The Annies/junk mail case illustrates how the union – in one of the few remaining nationalised industries – has been forced to not just defend its members’ interests but also to promote the business in its present publically owned form.
RM management under Chairman Allan Leighton has effectively been stripping down the business over the past few years ready for private provision of the public service. The former ASDA chief’s supine attitude toward liberalisation, offering very little resistance to the opening up by government regulator Postcom of the UK market a full three years before any other European country, did not suggest an unyielding belief in the merit of the publically run service.
The market was duly completely opened up in the UK at the start of 2006, encouraging new private sector companies to cherry pick the profitable business post while not picking up the universal service obligation – binding on RM – to deliver the loss making residential mail.
This further undermined the public service provider which previously had been able to subsidise the loss making residential side with the profits made on business mail. Leighton, Royal Mail Chief Executive Adam Crozier and the RM board have no interest in a publically owned, nationally run mail network.
The efforts of the board to introduce shares in Royal Mail for staff indicate that they would far rather the company were in the private sector.
The contradictions so obvious in the RM case crop up across the public sector where the unions are organised around nationally owned public sector industries. Public sector union Unison has been amongst the most vociferous defenders of the NHS as a publically owned and run service.
This contradictory position that the unions find themselves in can cause real problems in terms of their own organisation. As the major public services are privatised what do they do? Do they cling to the remnants of the public giant as it is destroyed in a death of a thousand cuts or do they accept the reality and recruit members in the new companies?
In the case of mail services, the unions face a dilemma as to how much energy they put into RM and how much they seek recognition with new competitors in the market like DHL, Business Post or TNT.
Another part of the communications sector provides a salutary lesson.

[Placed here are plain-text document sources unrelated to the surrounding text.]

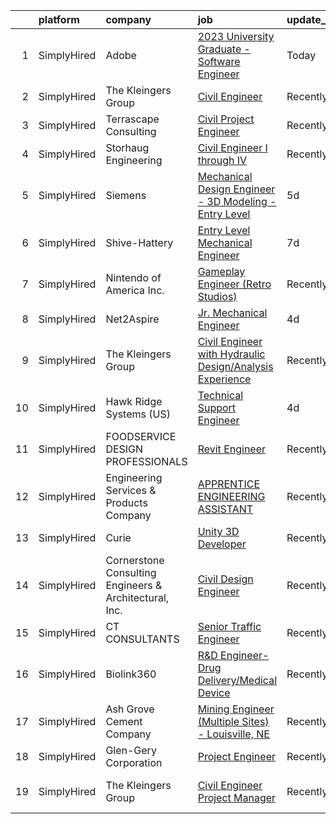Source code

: 

|    | platform    | company                                                | job                                                                                                                                                              | update_time   | location                |
|---:|:------------|:-------------------------------------------------------|:-----------------------------------------------------------------------------------------------------------------------------------------------------------------|:--------------|:------------------------|
|  1 | SimplyHired | Adobe                                                  | [2023 University Graduate - Software Engineer](https://www.simplyhired.com/job/u1hR1hizcOuLO48eCJdwYqwLipFveBzeLOjkX63a0l5RxRSbBr-zPg?q=3d+engineer)             | Today         | San Jose, CA            |
|  2 | SimplyHired | The Kleingers Group                                    | [Civil Engineer](https://www.simplyhired.com/job/DnJr6rKuuG4FrxwNLWX31lFABXu6A-sXarVviznEjugBrY601PW-jQ?q=3d+engineer)                                           | Recently      | Westerville, OH         |
|  3 | SimplyHired | Terrascape Consulting                                  | [Civil Project Engineer](https://www.simplyhired.com/job/tt0Q5DaYN2mBEUb7DFKWOv9-JuwJW7Gx68nHwJBMWQi5zasITKe9cQ?q=3d+engineer)                                   | Recently      | Phoenix, AZ             |
|  4 | SimplyHired | Storhaug Engineering                                   | [Civil Engineer I through IV](https://www.simplyhired.com/job/D3fF5bBOG5teMf4pQssyitQouJVBSr7vwxsZh-fF5GW_Jix7BxR_ig?q=3d+engineer)                              | Recently      | Spokane, WA             |
|  5 | SimplyHired | Siemens                                                | [Mechanical Design Engineer - 3D Modeling - Entry Level](https://www.simplyhired.com/job/FlQtozBY57QqkW8NUHfqu-9iWYqJtIVt79C0DfISOYZpAnTIJtOFDg?q=3d+engineer)   | 5d            | Raleigh, NC +1 location |
|  6 | SimplyHired | Shive-Hattery                                          | [Entry Level Mechanical Engineer](https://www.simplyhired.com/job/LbbPTLuvbme0qr4BcEeVj7MZyCehZYkEVHU7vZWNmjZXOUlPIn0RmQ?q=3d+engineer)                          | 7d            | West Des Moines, IA     |
|  7 | SimplyHired | Nintendo of America Inc.                               | [Gameplay Engineer (Retro Studios)](https://www.simplyhired.com/job/RXxzIoAeaDRV6ton4wJCw_2l-kYNgcb9FBFGNd4x_0QzHQ5r7p7RFA?q=3d+engineer)                        | Recently      | Austin, TX              |
|  8 | SimplyHired | Net2Aspire                                             | [Jr. Mechanical Engineer](https://www.simplyhired.com/job/s8lbJnEODjbBVbElP4Wy2xZ_aGAb-YGfdSn_irdOnJfzpKUnn8w9GA?q=3d+engineer)                                  | 4d            | Remote                  |
|  9 | SimplyHired | The Kleingers Group                                    | [Civil Engineer with Hydraulic Design/Analysis Experience](https://www.simplyhired.com/job/AgfCe7lV1639etNRyxlGCkM0ZJkA22mPMSoPFgo9ZlMc46yZE9_Yeg?q=3d+engineer) | Recently      | West Chester, OH        |
| 10 | SimplyHired | Hawk Ridge Systems (US)                                | [Technical Support Engineer](https://www.simplyhired.com/job/LgtJG8Lcd8SzfR8CMXtLmLZ1D-BgEVPH1GIxnFxwu0ydwdR8UmcAcw?q=3d+engineer)                               | 4d            | Washington State        |
| 11 | SimplyHired | FOODSERVICE DESIGN PROFESSIONALS                       | [Revit Engineer](https://www.simplyhired.com/job/dnEAT8KZ0dSIQUBujOhii_5lAxiLzo1qhFd_UsrFbcGjUYRtT12ViA?q=3d+engineer)                                           | Recently      | Farmers Branch, TX      |
| 12 | SimplyHired | Engineering Services & Products Company                | [APPRENTICE ENGINEERING ASSISTANT](https://www.simplyhired.com/job/WFPoXsQyx8fk17mFAAkOstUhfpYdoeh-RWzNEs-wtnyft2am6_9ZqA?q=3d+engineer)                         | Recently      | Dyersville, IA          |
| 13 | SimplyHired | Curie                                                  | [Unity 3D Developer](https://www.simplyhired.com/job/nZ2Ym30ykgJCOuKOjDUvIuHGfuJWRhVKs8xgfTdLiMfzh2fdPaP2Ug?q=3d+engineer)                                       | Recently      | Remote                  |
| 14 | SimplyHired | Cornerstone Consulting Engineers & Architectural, Inc. | [Civil Design Engineer](https://www.simplyhired.com/job/ccG7VsJIO12l84Sd7KkrZ4yaIb86NnFGOzLMHRWqyQIrjy5lEdHO_A?q=3d+engineer)                                    | Recently      | Allentown, PA           |
| 15 | SimplyHired | CT CONSULTANTS                                         | [Senior Traffic Engineer](https://www.simplyhired.com/job/1Ajg2uAYzldB4aUY30k8id8XFviEUHVC-l7Uj0axU8thSACcTGu1Mg?q=3d+engineer)                                  | Recently      | Mentor, OH              |
| 16 | SimplyHired | Biolink360                                             | [R&D Engineer-Drug Delivery/Medical Device](https://www.simplyhired.com/job/3p8ZsRJh_Rsc_EPUtD2b6lI3KFAg-CbfT9DdbITEsuqscRl0jY2z6w?q=3d+engineer)                | Recently      | Boston, MA              |
| 17 | SimplyHired | Ash Grove Cement Company                               | [Mining Engineer (Multiple Sites) - Louisville, NE](https://www.simplyhired.com/job/nbRZ1swWixUmARc_mxhHKTXxn5AsYCFTeH-g5_7Nf3KsXCgmCETz2w?q=3d+engineer)        | Recently      | Louisville, NE          |
| 18 | SimplyHired | Glen-Gery Corporation                                  | [Project Engineer](https://www.simplyhired.com/job/4yPB-eB6Sl8j80_sbO8y7apS1Z8iH6JmK6uzdxhwb6w7MRqY6H0ckA?q=3d+engineer)                                         | Recently      | Adel, IA                |
| 19 | SimplyHired | The Kleingers Group                                    | [Civil Engineer Project Manager](https://www.simplyhired.com/job/dNlpJMenfjtwcKV91I7CkXQwuC82L4d_n94Li-mK7dsnAJx-ErWmPQ?q=3d+engineer)                           | Recently      | West Chester, OH        |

When BT was nationalised back in the 1980s the unions put most of their efforts into securing the position with the major player in the market.
As a result the unions now have a good relationship with BT and workers there get representation and a better deal than most in the industry. However, in market terms BT has been dwarfed by other global telecoms operators like Vodafone.
This left the unions charged with taking their eye off the ball for putting less effort into organising in the new workplaces. The unions are now gradually catching up in this area but it has been a painful lesson. Essentially, the unions are stuck between a rock and a hard place.
They must represent members but are also wedded, due to practical and ideological factors, to the nationally owned publically run services. This at times forces them into a poacher turned gamekeeper role.
Unless there is a sudden turn around and return to the industrial relations architecture of the 1970s then unions will have to change their methods of approach. There will have to be a twin strategy. This will involve a more federal approach, seeking to get a foothold in as many different companies as possible operating in their sector while at the same time not giving up on the fruits offered by a declining monolithic public sector employer.
As for the present dispute, those amongst the public tempted to criticise the union’s position would do well to remember it is one of the few voices left defending the tenents of a publically run accountable mail service.
If government gets its way the mail service will head down the same path as the railways with tax payers eventually being forced to cough up for private companies to run a worse more costly service – all in the name of neo-liberal dogma. A more progressive attitude toward the mail and other public services might be if it ain’t broke don’t fix it.